Everything in the listing that follows should be reproduced exactly except the pictures.

━━ DATA

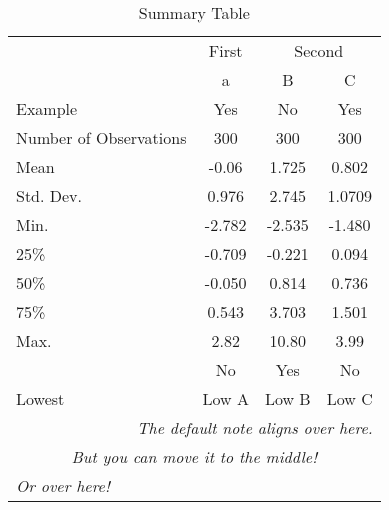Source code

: \begin{table}[!ht]
  \centering
  \caption{Summary Table}
  \label{table:summarytable}
\begin{tabular}{lccc}
  \toprule
  \toprule
  & \multicolumn{1}{c}{First} & \multicolumn{2}{c}{Second} \\
  \cmidrule(lr){2-2}\cmidrule(lr){3-4}
   &   a & B & C\\
  Example & Yes & No & Yes\\
  \midrule
  Number of Observations & 300 & 300 & 300 \\
  Mean & -0.06 & 1.725 & 0.802 \\
  Std. Dev. & 0.976 & 2.745 & 1.0709 \\
  Min. & -2.782 & -2.535 & -1.480 \\
  25\% & -0.709 & -0.221 & 0.094 \\
  50\% & -0.050 & 0.814 & 0.736 \\
  75\% & 0.543 & 3.703 & 1.501 \\
  Max. & 2.82 & 10.80 & 3.99 \\
   & No & Yes & No\\
  \bottomrule
  Lowest & Low A & Low B & Low C\\
  \bottomrule
  \multicolumn{4}{r}{{\small \textit{The default note aligns over here.}}}\\
  \multicolumn{4}{c}{{\small \textit{But you can move it to the middle!}}}\\
  \multicolumn{4}{l}{{\small \textit{Or over here!}}}\\
\end{tabular}
\end{table}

━━━━

YOUR RESPONSE –
Source code

: \begin{table}[!ht]
  \centering
  \caption{Summary Table}
  \label{table:summarytable}
\begin{tabular}{lccc}
  \toprule
  \toprule
  & \multicolumn{1}{c}{First} & \multicolumn{2}{c}{Second} \\
  \cmidrule(lr){2-2}\cmidrule(lr){3-4}
   &   a & B & C\\
  Example & Yes & No & Yes\\
  \midrule
  Number of Observations & 300 & 300 & 300 \\
  Mean & -0.06 & 1.725 & 0.802 \\
  Std. Dev. & 0.976 & 2.745 & 1.0709 \\
  Min. & -2.782 & -2.535 & -1.480 \\
  25\% & -0.709 & -0.221 & 0.094 \\
  50\% & -0.050 & 0.814 & 0.736 \\
  75\% & 0.543 & 3.703 & 1.501 \\
  Max. & 2.82 & 10.80 & 3.99 \\
   & No & Yes & No\\
  \bottomrule
  Lowest & Low A & Low B & Low C\\
  \bottomrule
  \multicolumn{4}{r}{{\small \textit{The default note aligns over here.}}}\\
  \multicolumn{4}{c}{{\small \textit{But you can move it to the middle!}}}\\
  \multicolumn{4}{l}{{\small \textit{Or over here!}}}\\
\end{tabular}
\end{table}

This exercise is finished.